_ASSIGNMENT_
Lines from the entries below that hold "models" form the answer; copy all of them.
::::::
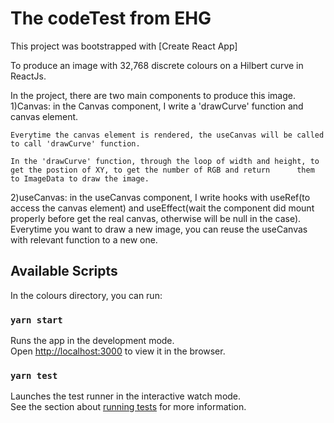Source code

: # The codeTest from EHG

This project was bootstrapped with [Create React App] 

To produce an image with 32,768 discrete colours on a Hilbert curve in ReactJs.

In the project, there are two main components to produce this image.
 1)Canvas: in the Canvas component, I write a 'drawCurve' function and canvas element.
 
    Everytime the canvas element is rendered, the useCanvas will be called to call 'drawCurve' function.
    
    In the 'drawCurve' function, through the loop of width and height, to get the postion of XY, to get the number of RGB and return      them to ImageData to draw the image.
    
 2)useCanvas: in the useCanvas component, I write hooks with useRef(to access the canvas element) and useEffect(wait the component      did mount properly before get the real canvas, otherwise will be null in the case). Everytime you want to draw a new image,         you can reuse the useCanvas with relevant function to a new one.

## Available Scripts

In the colours directory, you can run:

### `yarn start`

Runs the app in the development mode.\
Open [http://localhost:3000](http://localhost:3000) to view it in the browser.

### `yarn test`

Launches the test runner in the interactive watch mode.\
See the section about [running tests](https://facebook.github.io/create-react-app/docs/running-tests) for more information.




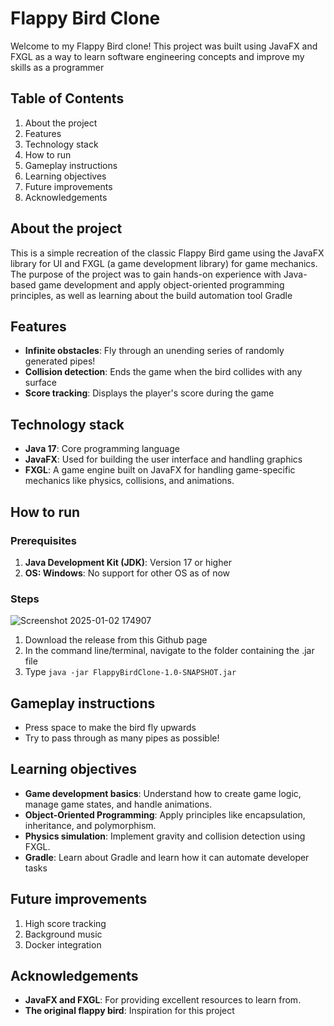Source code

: # Flappy Bird Clone

Welcome to my Flappy Bird clone! This project was built using JavaFX and FXGL as a way to learn software engineering concepts and improve my skills as a programmer

## Table of Contents
1. About the project
2. Features
3. Technology stack
4. How to run
5. Gameplay instructions
6. Learning objectives
7. Future improvements
8. Acknowledgements

## About the project
This is a simple recreation of the classic Flappy Bird game using the JavaFX library for UI and FXGL (a game development library) for game mechanics. The purpose of the project was to gain hands-on experience with Java-based game development and apply object-oriented programming principles, as well as learning about the build automation tool Gradle

## Features
- **Infinite obstacles**: Fly through an unending series of randomly generated pipes!
- **Collision detection**: Ends the game when the bird collides with any surface
- **Score tracking**: Displays the player's score during the game

## Technology stack
- **Java 17**: Core programming language
- **JavaFX**: Used for building the user interface and handling graphics
- **FXGL**: A game engine built on JavaFX for handling game-specific mechanics like physics, collisions, and animations.

## How to run
### Prerequisites
1. **Java Development Kit (JDK)**: Version 17 or higher
2. **OS: Windows**: No support for other OS as of now

### Steps
![Screenshot 2025-01-02 174907](https://github.com/user-attachments/assets/2b4f6be1-829a-43f0-9183-7f3b9592b229)

1. Download the release from this Github page
2. In the command line/terminal, navigate to the folder containing the .jar file
3. Type `java -jar FlappyBirdClone-1.0-SNAPSHOT.jar`

## Gameplay instructions
- Press space to make the bird fly upwards
- Try to pass through as many pipes as possible!

## Learning objectives
- **Game development basics**: Understand how to create game logic, manage game states, and handle animations.
- **Object-Oriented Programming**: Apply principles like encapsulation, inheritance, and polymorphism.
- **Physics simulation**: Implement gravity and collision detection using FXGL.
- **Gradle**: Learn about Gradle and learn how it can automate developer tasks

## Future improvements
1. High score tracking
2. Background music
3. Docker integration


## Acknowledgements
- **JavaFX and FXGL**: For providing excellent resources to learn from.
- **The original flappy bird**: Inspiration for this project
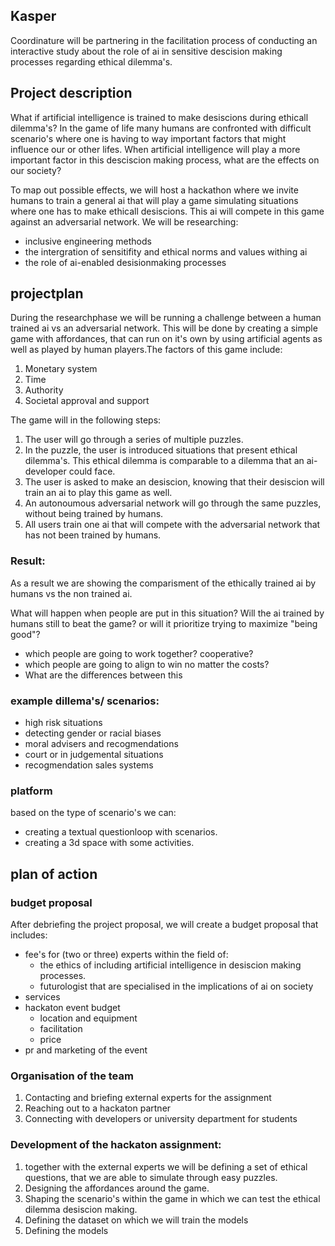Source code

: ## Kasper

Coordinature will be partnering in the facilitation process of conducting an interactive study about the role of ai in sensitive descision making processes regarding ethical dilemma's.

## Project description
What if artificial intelligence is trained to make desiscions during ethicall dilemma's? In the game of life many humans are confronted with difficult scenario's where one is having to way important factors that might influence our or other lifes. When artificial intelligence will play a more important factor in this desciscion making process, what are the effects on our society?

To map out possible effects, we will host a hackathon where we invite humans to train a general ai that will play a game simulating situations where one has to make ethicall desiscions. This ai will compete in this game against an adversarial network. We will be researching:
- inclusive engineering methods
- the intergration of sensitifity and ethical norms and values withing ai
- the role of ai-enabled desisionmaking processes

## projectplan
During the researchphase we will be running a challenge between a human trained ai vs an adversarial network. This will be done by creating a simple game with affordances, that can run on it's own by using artificial agents as well as played by human players.The factors of this game include:
1. Monetary system
2. Time
3. Authority
4. Societal approval and support

The game will in the following steps:
1. The user will go through a series of multiple puzzles.
2. In the puzzle, the user is introduced situations that present ethical dilemma's. This ethical dilemma is comparable to a dilemma that an ai-developer could face.
3. The user is asked to make an desiscion, knowing that their desiscion will train an ai to play this game as well.
4. An autonoumous adversarial network will go through the same puzzles, without being trained by humans.
5. All users train one ai that will compete with the adversarial network that has not been trained by humans.

### Result:
As a result we are showing the comparisment of the ethically trained ai by humans vs the non trained ai.

What will happen when people are put in this situation?
Will the ai trained by humans still to beat the game? or will it prioritize trying to maximize "being good"?
- which people are going to work together? cooperative?
- which people are going to align to win no matter the costs?
- What are the differences between this

### example dillema's/ scenarios:
- high risk situations
- detecting gender or racial biases
- moral advisers and recogmendations
- court or in judgemental situations
- recogmendation sales systems

###  platform
based on the type of scenario's we can:
- creating a textual questionloop with scenarios.
- creating a 3d space with some activities.

## plan of action
### budget proposal
After debriefing the project proposal, we will create a budget proposal that includes:
- fee's for (two or three) experts within the field of:
	- the ethics of including artificial intelligence in desiscion making processes.
    - futurologist that are specialised in the implications of ai on society
- services
- hackaton event budget
    - location and equipment
    - facilitation
    - price
 - pr and marketing of the event
    
### Organisation of the team
1. Contacting and briefing external experts for the assignment
2. Reaching out to a hackaton partner
3. Connecting with developers or university department for students

### Development of the hackaton assignment:
1. together with the external experts we will be defining a set of ethical questions, that we are able to simulate through easy puzzles.
2. Designing the affordances around the game.
3. Shaping the scenario's within the game in which we can test the ethical dilemma desiscion making.
4. Defining the dataset on which we will train the models
5. Defining the models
::::::
_RESPONSE_
4. Defining the dataset on which we will train the models
5. Defining the models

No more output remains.